7. The composition of any one of claims 1-6, wherein a single daily dose of the composition comprises from about 10 mg to about 300 mg of grape extract.

8. The composition of any one of claims 1-7, wherein a single daily dose of the composition comprises from about 5 mg to about 300 mg of alpha-lipoic acid.

9. The composition of any one of claims 1-8, wherein a single daily dose of the composition comprises from about 1 mg to about 200 mg of quercetin.

10. The composition of claim 9, wherein the quercetin is quercetin (dihydrate).

11. The composition of any one of claims 5-10, wherein the single daily dose of the composition is configured for a mammal.

12. The composition of claim 11, wherein the mammal is a human.

13. The composition of any one of claims 1-10, wherein the composition is effective for activating mitochondria when administered to a subject.

14. The composition of any one of claims 1-10, wherein the composition is effective for slowing aging when administered to a subject.

15. The composition of any one of claims 1-10, wherein the composition is effective for increasing stamina when administered to a subject.

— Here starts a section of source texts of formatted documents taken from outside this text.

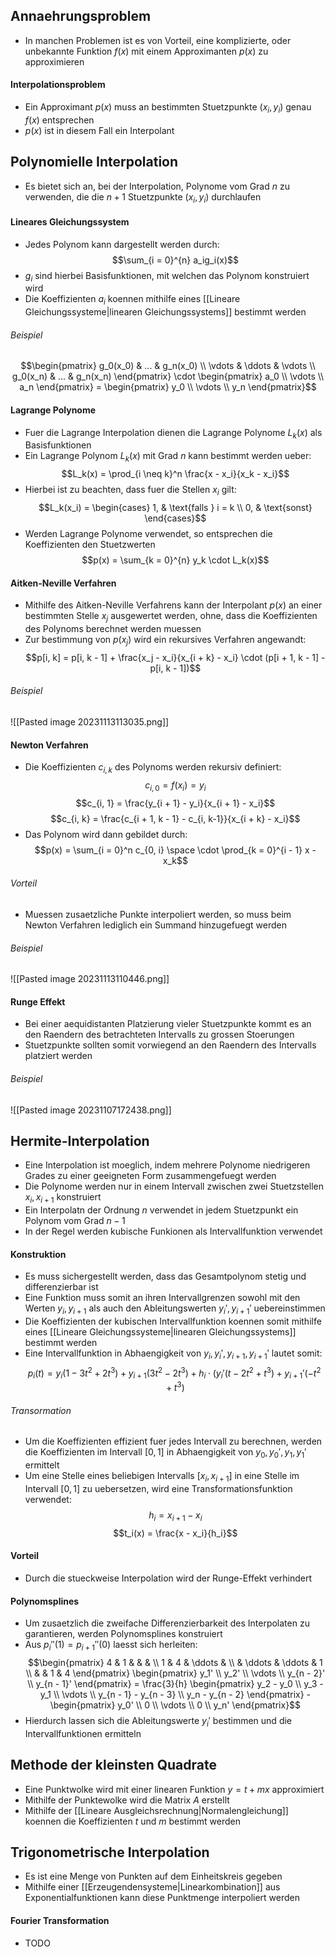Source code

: ## Annaehrungsproblem
- In manchen Problemen ist es von Vorteil, eine komplizierte, oder unbekannte Funktion $f(x)$ mit einem Approximanten $p(x)$ zu approximieren
#### Interpolationsproblem
- Ein Approximant $p(x)$ muss an bestimmten Stuetzpunkte $(x_i, y_i)$ genau $f(x)$ entsprechen
- $p(x)$ ist in diesem Fall ein Interpolant
## Polynomielle Interpolation
- Es bietet sich an, bei der Interpolation, Polynome vom Grad $n$ zu verwenden, die die $n + 1$ Stuetzpunkte $(x_i, y_i)$ durchlaufen
#### Lineares Gleichungssystem
- Jedes Polynom kann dargestellt werden durch:
$$\sum_{i = 0}^{n} a_ig_i(x)$$
- $g_i$ sind hierbei Basisfunktionen, mit welchen das Polynom konstruiert wird
- Die Koeffizienten $a_i$ koennen mithilfe eines [[Lineare Gleichungssysteme|linearen Gleichungssystems]] bestimmt werden
###### Beispiel
$$\begin{pmatrix}
g_0(x_0) & ... & g_n(x_0) \\
\vdots & \ddots & \vdots \\
g_0(x_n) & ... & g_n(x_n)
\end{pmatrix} \cdot \begin{pmatrix}
a_0 \\
\vdots \\
a_n
\end{pmatrix} = \begin{pmatrix}
y_0 \\
\vdots \\
y_n
\end{pmatrix}$$
#### Lagrange Polynome
- Fuer die Lagrange Interpolation dienen die Lagrange Polynome $L_k(x)$ als Basisfunktionen
- Ein Lagrange Polynom $L_k(x)$ mit Grad $n$ kann bestimmt werden ueber:
$$L_k(x) = \prod_{i \neq k}^n \frac{x - x_i}{x_k - x_i}$$
- Hierbei ist zu beachten, dass fuer die Stellen $x_i$ gilt:
$$L_k(x_i) = \begin{cases}
1, & \text{falls } i = k \\
0, & \text{sonst}
\end{cases}$$
- Werden Lagrange Polynome verwendet, so entsprechen die Koeffizienten den Stuetzwerten
$$p(x) = \sum_{k = 0}^{n} y_k \cdot L_k(x)$$
#### Aitken-Neville Verfahren
- Mithilfe des Aitken-Neville Verfahrens kann der Interpolant $p(x)$ an einer bestimmten Stelle $x_j$ ausgewertet werden, ohne, dass die Koeffizienten des Polynoms berechnet werden muessen
- Zur bestimmung von $p(x_j)$ wird ein rekursives Verfahren angewandt:
$$p[i, k] = p[i, k - 1] + \frac{x_j - x_i}{x_{i + k} - x_i} \cdot (p[i + 1, k - 1] - p[i, k - 1])$$
###### Beispiel
![[Pasted image 20231113113035.png]]
#### Newton Verfahren
- Die Koeffizienten $c_{i, k}$ des Polynoms werden rekursiv definiert:
$$c_{i, 0} = f(x_i) = y_i$$
$$c_{i, 1} = \frac{y_{i + 1} - y_i}{x_{i + 1} - x_i}$$
$$c_{i, k} = \frac{c_{i + 1, k - 1} - c_{i, k-1}}{x_{i + k} - x_i}$$
- Das Polynom wird dann gebildet durch:
$$p(x) = \sum_{i = 0}^n c_{0, i} \space \cdot \prod_{k = 0}^{i - 1} x - x_k$$
###### Vorteil
- Muessen zusaetzliche Punkte interpoliert werden, so muss beim Newton Verfahren lediglich ein Summand hinzugefuegt werden
###### Beispiel
![[Pasted image 20231113110446.png]]
#### Runge Effekt
- Bei einer aequidistanten Platzierung vieler Stuetzpunkte kommt es an den Raendern des betrachteten Intervalls zu grossen Stoerungen
- Stuetzpunkte sollten somit vorwiegend an den Raendern des Intervalls platziert werden
###### Beispiel
![[Pasted image 20231107172438.png]]
## Hermite-Interpolation
- Eine Interpolation ist moeglich, indem mehrere Polynome niedrigeren Grades zu einer geeigneten Form zusammengefuegt werden
- Die Polynome werden nur in einem Intervall zwischen zwei Stuetzstellen $x_i, x_{i+1}$ konstruiert
- Ein Interpolatn der Ordnung $n$ verwendet in jedem Stuetzpunkt ein Polynom vom Grad $n - 1$
- In der Regel werden kubische Funkionen als Intervallfunktion verwendet
#### Konstruktion
- Es muss sichergestellt werden, dass das Gesamtpolynom stetig und differenzierbar ist
- Eine Funktion muss somit an ihren Intervallgrenzen sowohl mit den Werten $y_i, y_{i+1}$ als auch den Ableitungswerten $y_i', y_{i+1}'$ uebereinstimmen
- Die Koeffizienten der kubischen Intervallfunktion koennen somit mithilfe eines [[Lineare Gleichungssysteme|linearen Gleichungssystems]] bestimmt werden
- Eine Intervallfunktion in Abhaengigkeit von $y_i, y_i', y_{i + 1}, y_{i + 1}'$ lautet somit:
			$$p_i(t) = y_i(1 - 3t^2 + 2t^3) + y_{i + 1}(3t^2 - 2t^3) + h_i \cdot (y_i'(t - 2t^2 + t^3) + y_{i + 1}'(-t^2 + t^3)$$
###### Transormation
- Um die Koeffizienten effizient fuer jedes Intervall zu berechnen, werden die Koeffizienten im Intervall $[0, 1]$ in Abhaengigkeit von $y_0, y_0', y_1, y_1'$ ermittelt
- Um eine Stelle eines beliebigen Intervalls $[x_i, x_{i+1}]$ in eine Stelle im Intervall $[0, 1]$ zu uebersetzen, wird eine Transformationsfunktion verwendet:
$$h_i = x_{i+1} - x_i$$
$$t_i(x) = \frac{x - x_i}{h_i}$$
#### Vorteil
- Durch die stueckweise Interpolation wird der Runge-Effekt verhindert
#### Polynomsplines
- Um zusaetzlich die zweifache Differenzierbarkeit des Interpolaten zu garantieren, werden Polynomsplines konstruiert
- Aus $p_i''(1) = p_{i + 1}''(0)$ laesst sich herleiten:
$$\begin{pmatrix}
4 & 1 & & & \\
1 & 4 & \ddots & \\
& \ddots & \ddots & 1 \\
& & 1 & 4
\end{pmatrix} \begin{pmatrix}
y_1' \\ y_2' \\ \vdots \\ y_{n - 2}' \\ y_{n - 1}'
\end{pmatrix} = \frac{3}{h} \begin{pmatrix}
y_2 - y_0 \\ y_3 - y_1 \\
\vdots \\
y_{n - 1} - y_{n - 3} \\ y_n - y_{n - 2} 
\end{pmatrix} - \begin{pmatrix}
y_0' \\ 0 \\
\vdots \\
0 \\ y_n'
\end{pmatrix}$$
- Hierdurch lassen sich die Ableitungswerte $y_i'$ bestimmen und die Intervallfunktionen ermitteln
## Methode der kleinsten Quadrate
- Eine Punktwolke wird mit einer linearen Funktion $y = t + mx$ approximiert
- Mithilfe der Punktewolke wird die Matrix $A$ erstellt
- Mithilfe der [[Lineare Ausgleichsrechnung|Normalengleichung]] koennen die Koeffizienten $t$ und $m$ bestimmt werden
## Trigonometrische Interpolation
- Es ist eine Menge von Punkten auf dem Einheitskreis gegeben
- Mithilfe einer [[Erzeugendensysteme|Linearkombination]] aus Exponentialfunktionen kann diese Punktmenge interpoliert werden
#### Fourier Transformation
- TODO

16. The composition of any one of claims 1-10, wherein the composition is effective for increasing libido when administered to a subject.

17. A method of activating mitochondria in a subject, the method comprising: administering a therapeutically effective amount of the composition of any one of claims 1-10 to the subject.

18. A method of slowing aging in a subject, the method comprising: administering a therapeutically effective amount of the composition of any one of claims 1-10 to the subject.

19. A method of increasing stamina in a subject, the method comprising: administering a therapeutically effective amount of the composition of any one of claims 1-10 to the subject.

20. A method of increasing libido in a subject, the method comprising: administering a therapeutically effective amount of the composition of any one of claims 1-10 to the subject.

21. The method of any one of claims 17-20, wherein the subject is a human.